We’re starting with Skin Cupid, a brand that quietly but confidently set a new benchmark for beauty retail in 2025.
From its approach to Korean beauty and wellness to the way it translates education, efficacy and ritual in-store, Skin Cupid moved beyond trend-led selling. Instead, it focused on trust, guidance and long-term skin health. Education isn’t hidden behind QR codes or leaflets; it’s built into the store environment, the spatial layout and the customer experience design.
This aligns closely with a wider industry shift modernspace sees across global luxury retail — where design must support clarity, empowerment and immersion. The result is a space that feels human, informed and experience-led, offering a blueprint for the next generation of beauty retail environments.

Zara is no longer thinking like a single-category retailer; it’s thinking like a modern department store.

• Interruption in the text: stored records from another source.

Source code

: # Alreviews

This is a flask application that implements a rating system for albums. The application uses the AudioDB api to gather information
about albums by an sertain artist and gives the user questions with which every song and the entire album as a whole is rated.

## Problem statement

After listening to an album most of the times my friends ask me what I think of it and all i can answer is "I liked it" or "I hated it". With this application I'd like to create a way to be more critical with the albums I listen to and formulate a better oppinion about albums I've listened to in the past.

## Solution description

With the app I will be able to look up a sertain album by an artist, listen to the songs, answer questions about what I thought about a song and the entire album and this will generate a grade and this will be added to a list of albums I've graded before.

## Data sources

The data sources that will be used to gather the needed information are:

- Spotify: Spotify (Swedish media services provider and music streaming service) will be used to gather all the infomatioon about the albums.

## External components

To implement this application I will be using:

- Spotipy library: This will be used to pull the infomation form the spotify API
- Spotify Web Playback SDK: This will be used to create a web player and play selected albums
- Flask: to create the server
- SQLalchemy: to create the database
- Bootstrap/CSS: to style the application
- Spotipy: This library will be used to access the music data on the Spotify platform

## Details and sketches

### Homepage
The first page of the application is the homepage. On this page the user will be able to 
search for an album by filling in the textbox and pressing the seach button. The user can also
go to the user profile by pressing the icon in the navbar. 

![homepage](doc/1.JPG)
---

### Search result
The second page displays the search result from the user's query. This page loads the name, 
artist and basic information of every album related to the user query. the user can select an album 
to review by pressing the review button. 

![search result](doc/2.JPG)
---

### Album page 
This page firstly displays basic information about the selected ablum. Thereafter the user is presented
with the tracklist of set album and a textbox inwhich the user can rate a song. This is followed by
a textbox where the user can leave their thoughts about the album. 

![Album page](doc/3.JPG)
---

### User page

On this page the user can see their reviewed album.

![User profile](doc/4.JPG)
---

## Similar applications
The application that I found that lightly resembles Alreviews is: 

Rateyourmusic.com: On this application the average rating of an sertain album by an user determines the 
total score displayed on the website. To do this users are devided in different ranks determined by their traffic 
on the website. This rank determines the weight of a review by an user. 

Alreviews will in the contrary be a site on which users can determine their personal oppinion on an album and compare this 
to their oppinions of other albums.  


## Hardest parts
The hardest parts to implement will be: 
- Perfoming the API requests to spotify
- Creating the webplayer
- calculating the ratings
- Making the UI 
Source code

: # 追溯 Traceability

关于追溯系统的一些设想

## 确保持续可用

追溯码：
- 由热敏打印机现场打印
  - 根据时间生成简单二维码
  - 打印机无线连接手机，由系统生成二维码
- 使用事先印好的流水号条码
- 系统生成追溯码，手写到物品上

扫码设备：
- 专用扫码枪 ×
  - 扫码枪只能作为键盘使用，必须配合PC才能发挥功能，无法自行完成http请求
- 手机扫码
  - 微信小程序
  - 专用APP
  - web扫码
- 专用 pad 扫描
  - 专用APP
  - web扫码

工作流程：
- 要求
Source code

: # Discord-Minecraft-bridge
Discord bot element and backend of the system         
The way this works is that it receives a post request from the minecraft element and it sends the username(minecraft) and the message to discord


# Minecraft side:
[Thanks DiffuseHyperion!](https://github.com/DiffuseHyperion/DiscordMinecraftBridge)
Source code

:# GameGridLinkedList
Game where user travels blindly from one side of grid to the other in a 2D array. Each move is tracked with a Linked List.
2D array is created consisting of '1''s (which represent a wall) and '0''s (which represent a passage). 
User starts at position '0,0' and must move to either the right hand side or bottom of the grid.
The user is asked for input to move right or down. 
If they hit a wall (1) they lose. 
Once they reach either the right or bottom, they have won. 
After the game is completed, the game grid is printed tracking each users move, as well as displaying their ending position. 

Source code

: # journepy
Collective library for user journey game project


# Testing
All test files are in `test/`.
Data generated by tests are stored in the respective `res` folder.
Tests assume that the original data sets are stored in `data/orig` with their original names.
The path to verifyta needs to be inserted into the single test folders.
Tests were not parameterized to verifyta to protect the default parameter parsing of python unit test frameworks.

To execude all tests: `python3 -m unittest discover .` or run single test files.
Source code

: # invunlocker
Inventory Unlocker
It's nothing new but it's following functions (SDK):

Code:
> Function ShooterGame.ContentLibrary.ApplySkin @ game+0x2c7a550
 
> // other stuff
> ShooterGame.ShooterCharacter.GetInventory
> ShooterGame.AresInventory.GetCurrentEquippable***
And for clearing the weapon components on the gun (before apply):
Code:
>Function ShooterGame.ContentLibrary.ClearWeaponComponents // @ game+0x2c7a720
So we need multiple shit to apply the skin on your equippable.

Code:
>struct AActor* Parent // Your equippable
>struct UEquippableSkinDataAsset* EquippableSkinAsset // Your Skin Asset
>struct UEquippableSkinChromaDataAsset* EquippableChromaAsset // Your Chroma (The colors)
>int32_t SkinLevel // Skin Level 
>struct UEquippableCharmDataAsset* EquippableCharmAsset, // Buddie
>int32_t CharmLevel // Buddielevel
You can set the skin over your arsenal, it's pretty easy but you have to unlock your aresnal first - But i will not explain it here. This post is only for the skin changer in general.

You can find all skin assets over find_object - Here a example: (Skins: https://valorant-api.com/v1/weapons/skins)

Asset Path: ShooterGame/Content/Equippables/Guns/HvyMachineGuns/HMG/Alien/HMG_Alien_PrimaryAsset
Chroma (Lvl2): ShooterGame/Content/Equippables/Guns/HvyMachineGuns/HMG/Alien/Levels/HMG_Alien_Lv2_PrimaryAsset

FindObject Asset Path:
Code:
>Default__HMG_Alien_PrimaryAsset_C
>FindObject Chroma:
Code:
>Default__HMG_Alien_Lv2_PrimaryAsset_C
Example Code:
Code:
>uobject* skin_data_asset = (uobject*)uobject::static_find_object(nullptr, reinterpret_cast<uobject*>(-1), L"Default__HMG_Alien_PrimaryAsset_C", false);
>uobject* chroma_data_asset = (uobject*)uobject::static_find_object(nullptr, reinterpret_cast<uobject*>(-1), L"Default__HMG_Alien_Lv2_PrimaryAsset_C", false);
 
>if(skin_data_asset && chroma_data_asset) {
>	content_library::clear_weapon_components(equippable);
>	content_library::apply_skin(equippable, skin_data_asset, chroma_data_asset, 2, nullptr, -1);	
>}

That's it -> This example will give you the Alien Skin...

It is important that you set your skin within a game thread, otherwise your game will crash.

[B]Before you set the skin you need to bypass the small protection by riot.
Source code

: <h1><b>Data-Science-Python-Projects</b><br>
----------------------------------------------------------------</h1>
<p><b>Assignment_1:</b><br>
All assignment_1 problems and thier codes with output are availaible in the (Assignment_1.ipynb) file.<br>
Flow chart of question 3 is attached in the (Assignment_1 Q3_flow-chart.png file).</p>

Womenswear, menswear and kidswear are distinctly zoned. Beauty is elevated and treated as a destination in its own right. Accessories and footwear act as anchors in the journey rather than afterthoughts. Space, scale and intuitive flow do the heavy lifting — far more than signage or simple wayfinding.
The store encourages browsing, cross-category spending and longer dwell times — the very behaviours department stores once owned but that leading retail brands are now reclaiming. Zara’s shift mirrors a broader trend modernspace sees across global flagship design: moving from product-led environments to mission-led retail, where the brand curates the entire shopping experience, not just the product assortment.

Nespresso stores mirror how coffee fits into people’s lives today: part routine, part reward.
Tastings, guidance and sensory storytelling replace shelves stacked with pods. The focus is firmly on premium experience — but without intimidation. The environment balances hospitality and convenience in a way that feels distinctly modern.
Values matter just as much as convenience. Recycling points, refills and transparent provenance aren’t secondary touchpoints — they sit at the core of the in-store experience. This shift reflects the growing expectation that sustainable choices should be effortless, integrated and part of the natural store flow. Nespresso demonstrates how brands can align conscience and convenience through thoughtful, intentional retail design.